Problem -> A line counts if it contains the word "instances" at least once. State how many such lines the records contain, giving the number alone.

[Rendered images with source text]
......
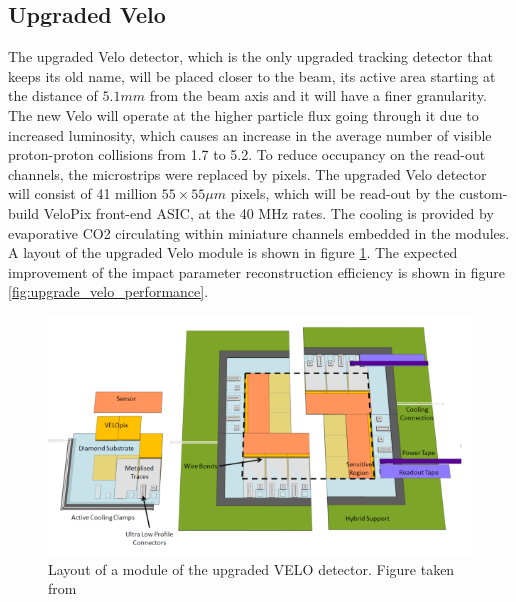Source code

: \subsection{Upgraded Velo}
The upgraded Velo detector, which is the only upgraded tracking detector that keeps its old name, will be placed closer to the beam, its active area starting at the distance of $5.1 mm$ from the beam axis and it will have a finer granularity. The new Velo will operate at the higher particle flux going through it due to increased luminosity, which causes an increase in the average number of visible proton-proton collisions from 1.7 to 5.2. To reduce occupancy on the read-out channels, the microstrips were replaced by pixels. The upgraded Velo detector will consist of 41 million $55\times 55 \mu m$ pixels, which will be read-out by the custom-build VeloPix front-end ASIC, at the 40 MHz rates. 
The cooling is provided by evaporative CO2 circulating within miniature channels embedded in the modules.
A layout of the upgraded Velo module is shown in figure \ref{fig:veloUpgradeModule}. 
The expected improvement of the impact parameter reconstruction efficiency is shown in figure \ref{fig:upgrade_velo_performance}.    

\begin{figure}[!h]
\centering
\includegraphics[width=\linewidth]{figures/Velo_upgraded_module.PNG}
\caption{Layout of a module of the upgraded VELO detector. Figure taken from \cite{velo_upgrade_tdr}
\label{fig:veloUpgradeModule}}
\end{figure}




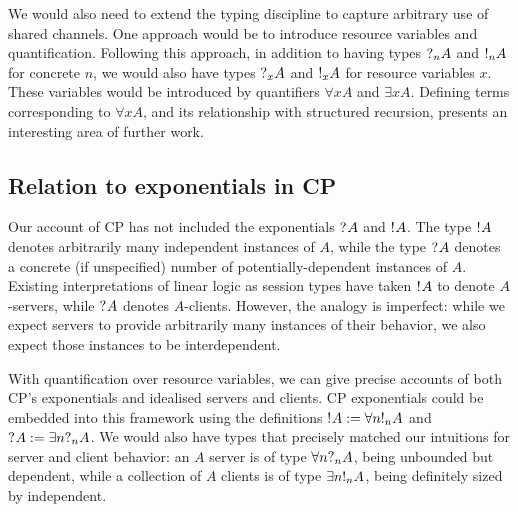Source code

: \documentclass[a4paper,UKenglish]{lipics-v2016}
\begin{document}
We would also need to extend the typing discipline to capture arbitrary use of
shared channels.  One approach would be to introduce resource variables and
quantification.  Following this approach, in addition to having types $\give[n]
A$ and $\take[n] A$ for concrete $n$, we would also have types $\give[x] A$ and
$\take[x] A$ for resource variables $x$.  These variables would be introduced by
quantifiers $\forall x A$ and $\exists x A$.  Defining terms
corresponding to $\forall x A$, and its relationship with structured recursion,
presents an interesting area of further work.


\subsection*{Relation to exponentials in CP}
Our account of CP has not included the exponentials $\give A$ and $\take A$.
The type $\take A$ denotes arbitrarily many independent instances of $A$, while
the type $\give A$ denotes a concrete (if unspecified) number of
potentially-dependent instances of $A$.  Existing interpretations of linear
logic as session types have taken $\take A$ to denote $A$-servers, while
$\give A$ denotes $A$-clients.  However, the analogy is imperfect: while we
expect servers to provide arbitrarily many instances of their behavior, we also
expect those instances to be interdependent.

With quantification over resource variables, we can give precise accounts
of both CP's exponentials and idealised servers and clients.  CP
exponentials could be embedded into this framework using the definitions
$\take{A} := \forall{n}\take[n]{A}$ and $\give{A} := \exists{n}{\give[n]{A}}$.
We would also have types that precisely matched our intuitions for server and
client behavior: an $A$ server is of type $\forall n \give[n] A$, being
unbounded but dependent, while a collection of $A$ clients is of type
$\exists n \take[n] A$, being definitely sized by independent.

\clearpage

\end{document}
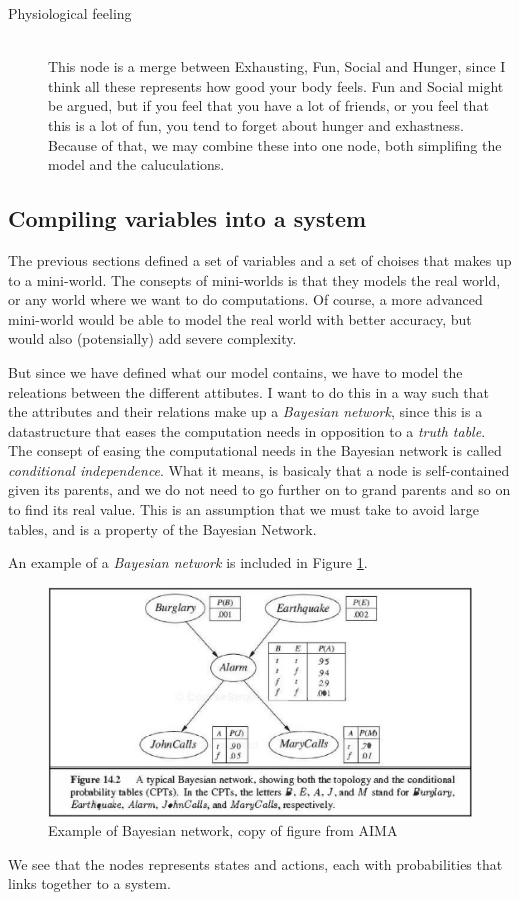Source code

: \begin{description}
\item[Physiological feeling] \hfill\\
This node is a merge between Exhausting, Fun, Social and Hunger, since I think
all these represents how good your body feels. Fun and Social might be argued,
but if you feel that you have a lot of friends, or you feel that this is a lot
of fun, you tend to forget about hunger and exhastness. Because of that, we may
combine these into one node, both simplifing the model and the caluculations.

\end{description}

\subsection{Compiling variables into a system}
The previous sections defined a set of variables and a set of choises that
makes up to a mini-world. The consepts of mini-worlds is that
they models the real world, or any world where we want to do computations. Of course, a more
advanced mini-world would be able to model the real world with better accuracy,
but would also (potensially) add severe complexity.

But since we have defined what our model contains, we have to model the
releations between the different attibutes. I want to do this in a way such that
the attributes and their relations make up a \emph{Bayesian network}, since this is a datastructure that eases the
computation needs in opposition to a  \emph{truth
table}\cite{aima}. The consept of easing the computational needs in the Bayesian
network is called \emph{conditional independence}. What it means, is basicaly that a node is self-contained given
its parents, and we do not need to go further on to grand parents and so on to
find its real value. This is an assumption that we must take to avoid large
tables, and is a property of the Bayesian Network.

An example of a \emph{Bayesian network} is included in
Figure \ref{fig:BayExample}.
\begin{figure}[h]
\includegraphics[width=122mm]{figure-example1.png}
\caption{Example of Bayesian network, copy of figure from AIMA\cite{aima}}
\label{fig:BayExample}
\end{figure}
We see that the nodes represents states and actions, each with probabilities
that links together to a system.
......
Answer to this problem -> 4